Philippe Echaroux – “Amazonia”, Crans Montana (2021) (photo credit Cmtc – Louis Dasselborne)

Fotografo e artista francese, Philippe Echaroux (1983) ha fatto sempre della sua ricerca sull’arte del ritratto il tema di fondo per i suoi progetti di arte pubblica. Echaroux realizza infatti grandi interventi site-specific con scenografie luminose determinate dalla proiezione luminosa delle sue stesse immagini fotografiche.

Il suo lavoro più recente prende forma nel 2016 con il progetto Street Art 2.0 dedicato al tema della deforestazione della foresta amazzonica: per questo progetto il fotografo aveva realizzato una serie di ritratti di alcuni dei componenti della tribù indigena Paiter-Surui, abitanti nella foresta fra lo stato brasiliano di Rondônia e il Mato Grosso, scatti che sono stati poi proiettati in grandi dimensioni sugli alberi della foresta e quindi fotografati una seconda volta.

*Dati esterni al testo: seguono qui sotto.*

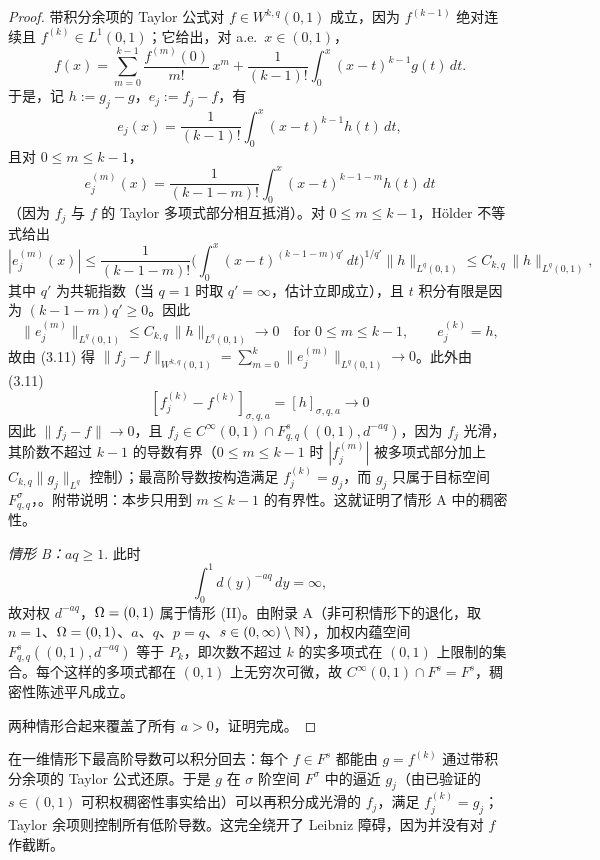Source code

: \begin{proof}
带积分余项的 Taylor 公式对 $f\in W^{k,q}(0,1)$ 成立，因为 $f^{(k-1)}$ 绝对连续且 $f^{(k)}\in L^1(0,1)$；它给出，对 a.e.\ $x\in(0,1)$，
\begin{equation}
  f(x)=\sum_{m=0}^{k-1}\frac{f^{(m)}(0)}{m!}\,x^m
  +\frac{1}{(k-1)!}\int_0^x (x-t)^{k-1}g(t)\,dt .
  \tag{3.12}
\end{equation}
于是，记 $h:=g_j-g$，$e_j:=f_j-f$，有
\begin{equation}
  e_j(x)=\frac{1}{(k-1)!}\int_0^x (x-t)^{k-1}h(t)\,dt ,
  \tag{3.13}
\end{equation}
且对 $0\le m\le k-1$，
\begin{equation}
  e_j^{(m)}(x)=\frac{1}{(k-1-m)!}\int_0^x (x-t)^{k-1-m}h(t)\,dt
  \tag{3.14}
\end{equation}
（因为 $f_j$ 与 $f$ 的 Taylor 多项式部分相互抵消）。对 $0\le m\le k-1$，H\"older 不等式给出
\begin{equation}
  |e_j^{(m)}(x)|
  \le\frac{1}{(k-1-m)!}\Big(\int_0^x (x-t)^{(k-1-m)q'}\,dt\Big)^{1/q'}\|h\|_{L^q(0,1)}
  \le C_{k,q}\,\|h\|_{L^q(0,1)} ,
  \tag{3.15}
\end{equation}
其中 $q'$ 为共轭指数（当 $q=1$ 时取 $q'=\infty$，估计立即成立），且 $t$ 积分有限是因为 $(k-1-m)q'\ge0$。因此
\begin{equation}
  \|e_j^{(m)}\|_{L^q(0,1)}\le C_{k,q}\,\|h\|_{L^q(0,1)}\longrightarrow0
  \quad\text{for } 0\le m\le k-1,
  \qquad
  e_j^{(k)}=h ,
  \tag{3.16}
\end{equation}
故由 (3.11) 得 $\|f_j-f\|_{W^{k,q}(0,1)}=\sum_{m=0}^{k}\|e_j^{(m)}\|_{L^q(0,1)}\to0$。此外由 (3.11)
\[
  [f_j^{(k)}-f^{(k)}]_{\sigma,q,a}=[h]_{\sigma,q,a}\longrightarrow0
\]
因此 $\|f_j-f\|\to0$，且 $f_j\in C^\infty(0,1)\cap F^s_{q,q}((0,1),d^{-aq})$，因为 $f_j$ 光滑，其阶数不超过 $k-1$ 的导数有界（$0\le m\le k-1$ 时 $|f_j^{(m)}|$ 被多项式部分加上 $C_{k,q}\|g_j\|_{L^q}$ 控制）；最高阶导数按构造满足 $f_j^{(k)}=g_j$，而 $g_j$ 只属于目标空间 $F^\sigma_{q,q}$，。附带说明：本步只用到 $m\le k-1$ 的有界性。这就证明了情形 A 中的稠密性。

\emph{情形 B：$aq\ge1$}. 此时
\[
  \int_0^1 d(y)^{-aq}\,dy=\infty ,
\]
故对权 $d^{-aq}$，$\Omega=(0,1)$ 属于情形 (II)。由附录 A（非可积情形下的退化，取 $n=1$、$\Omega=(0,1)$、$a$、$q$、$p=q$、$s\in(0,\infty)\setminus\mathbb{N}$），加权内蕴空间 $F^s_{q,q}((0,1),d^{-aq})$ 等于 $P_k$，即次数不超过 $k$ 的实多项式在 $(0,1)$ 上限制的集合。每个这样的多项式都在 $(0,1)$ 上无穷次可微，故 $C^\infty(0,1)\cap F^s=F^s$，稠密性陈述平凡成立。

两种情形合起来覆盖了所有 $a>0$，证明完成。
\end{proof}

\begin{remark}[直觉]
在一维情形下最高阶导数可以积分回去：每个 $f\in F^s$ 都能由 $g=f^{(k)}$ 通过带积分余项的 Taylor 公式还原。于是 $g$ 在 $\sigma$ 阶空间 $F^\sigma$ 中的逼近 $g_j$（由已验证的 $s\in(0,1)$ 可积权稠密性事实给出）可以再积分成光滑的 $f_j$，满足 $f_j^{(k)}=g_j$；Taylor 余项则控制所有低阶导数。这完全绕开了 Leibniz 障碍，因为并没有对 $f$ 作截断。
\end{remark}
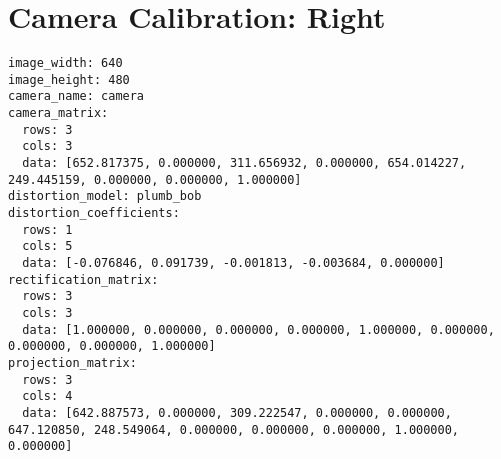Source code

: \section{Camera Calibration: Right}
\begin{verbatim}
image_width: 640
image_height: 480
camera_name: camera
camera_matrix:
  rows: 3
  cols: 3
  data: [652.817375, 0.000000, 311.656932, 0.000000, 654.014227, 249.445159, 0.000000, 0.000000, 1.000000]
distortion_model: plumb_bob
distortion_coefficients:
  rows: 1
  cols: 5
  data: [-0.076846, 0.091739, -0.001813, -0.003684, 0.000000]
rectification_matrix:
  rows: 3
  cols: 3
  data: [1.000000, 0.000000, 0.000000, 0.000000, 1.000000, 0.000000, 0.000000, 0.000000, 1.000000]
projection_matrix:
  rows: 3
  cols: 4
  data: [642.887573, 0.000000, 309.222547, 0.000000, 0.000000, 647.120850, 248.549064, 0.000000, 0.000000, 0.000000, 1.000000, 0.000000]
\end{verbatim}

Philippe Echaroux – Street Art 2.0 in Amazzonia (2016) (photo courtesy: Philippe Echaroux)
Philippe Echaroux – Street Art 2.0 in Amazzonia (2016) (photo courtesy: Philippe Echaroux)

Oggi le immagini di quegli indigeni sono l’oggetto del nuovo progetto espositivo ‘Amazonia’.

Philippe Echaroux – “Amazonia”, Crans Montana (2021) (photo credit: Cmtc – Louis Dasselborne)

Con tre grandi ritratti proiettati sugli abeti rossi delle montagne svizzere nei boschi di Crans Montana, nel Cantone Vallese – lungo un sentiero innevato di circa 2 km illuminato dalla luce delle lanterne – il progetto presenta l’aperta denuncia dell’equivalenza fra gli effetti della deforestazione e l’eliminazione della biodiversità dell’uomo e ad opera dell’uomo.